# Going pier fishing in a few weeks, need some suggestions.



## bls5301 (May 20, 2013)

Hi everyone!

I am going on a trip to the Myrtle Beach area of NC in a few weeks and the hotel I will be staying at is close to a fishing pier. I plan on going with my step dad several days to do some fishing in the morning or evenings. As of right now, the only fishing experience I have is freshwater and my rod and reel are one of those package sets for like $40 which obviously won't cut it for this type of fishing!

I know I will need a 6-9 foot heavy or medium-heavy rod. What I am lost with is what reel to get. I am used to spinning reels so that would be the type of reel i want, but what are some good options. Here's the catch (no pun intended), I don't really want to spend more than $100 for the reel/rod altogether since I don't live near the beach to use it again until next year basically. So what are some good reel options for me and rod options if you know of some decent yet cheap rods.

Also any other info such as type of line to use, different lures or baits to use and anything else would be greatly appreciated. 

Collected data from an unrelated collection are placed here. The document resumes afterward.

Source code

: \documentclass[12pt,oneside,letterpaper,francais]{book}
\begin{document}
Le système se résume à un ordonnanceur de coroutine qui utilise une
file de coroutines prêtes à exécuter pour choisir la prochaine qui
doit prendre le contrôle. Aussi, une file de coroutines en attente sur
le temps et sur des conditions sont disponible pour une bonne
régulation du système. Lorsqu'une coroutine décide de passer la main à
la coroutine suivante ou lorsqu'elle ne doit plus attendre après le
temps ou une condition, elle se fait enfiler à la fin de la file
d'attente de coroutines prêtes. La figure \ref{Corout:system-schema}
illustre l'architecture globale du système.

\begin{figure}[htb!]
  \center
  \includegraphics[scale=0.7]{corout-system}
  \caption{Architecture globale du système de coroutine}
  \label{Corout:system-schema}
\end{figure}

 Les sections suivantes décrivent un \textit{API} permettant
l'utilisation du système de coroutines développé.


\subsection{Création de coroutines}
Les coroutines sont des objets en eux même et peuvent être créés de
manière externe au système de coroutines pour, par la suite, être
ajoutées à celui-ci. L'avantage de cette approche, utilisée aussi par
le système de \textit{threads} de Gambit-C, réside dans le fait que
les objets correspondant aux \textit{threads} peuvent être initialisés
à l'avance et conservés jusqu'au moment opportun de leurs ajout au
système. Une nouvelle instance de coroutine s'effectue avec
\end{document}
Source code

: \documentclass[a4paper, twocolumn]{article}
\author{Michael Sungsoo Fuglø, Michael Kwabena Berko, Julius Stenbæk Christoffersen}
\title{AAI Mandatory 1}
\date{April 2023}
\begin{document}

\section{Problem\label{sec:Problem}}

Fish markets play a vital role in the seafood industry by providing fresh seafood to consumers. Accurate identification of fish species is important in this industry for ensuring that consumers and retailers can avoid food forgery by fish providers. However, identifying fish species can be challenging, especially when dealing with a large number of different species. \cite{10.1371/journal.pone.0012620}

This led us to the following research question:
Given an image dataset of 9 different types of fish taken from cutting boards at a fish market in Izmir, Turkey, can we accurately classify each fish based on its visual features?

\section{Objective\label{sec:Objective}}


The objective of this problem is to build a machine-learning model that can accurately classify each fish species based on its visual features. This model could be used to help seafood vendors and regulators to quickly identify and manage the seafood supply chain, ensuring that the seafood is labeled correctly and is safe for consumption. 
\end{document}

Thanks in advance everyone!


----------



## kayak456 (Jun 5, 2012)

get a penn firerce reel with an ugly stick. its a good combo that will do the job.


----------



## bls5301 (May 20, 2013)

kayak456 said:


> get a penn firerce reel with an ugly stick. its a good combo that will do the job.


I did look into these a little actually, what size do you think would be the best for pier fishing? This is the part i get lost with sometimes, what size reel to get for what size rod and what kind of line to use.


----------



## kayak456 (Jun 5, 2012)

for the pier a 3000 size reel and a 7 foot ugly stick will work. penn also has a penn battle combo thats only 119 if you want a quality reel

heres for the fierce http://www.pennfishingstore.com/penn-frc3000-fierce-spinning-reels.html

heres for the rod http://www.basspro.com/Shakespeare-Ugly-Stik-Spinning-Rods/product/303/ these will be more for plugging, if you want to fish for bottom fish then gett one a little stiffer.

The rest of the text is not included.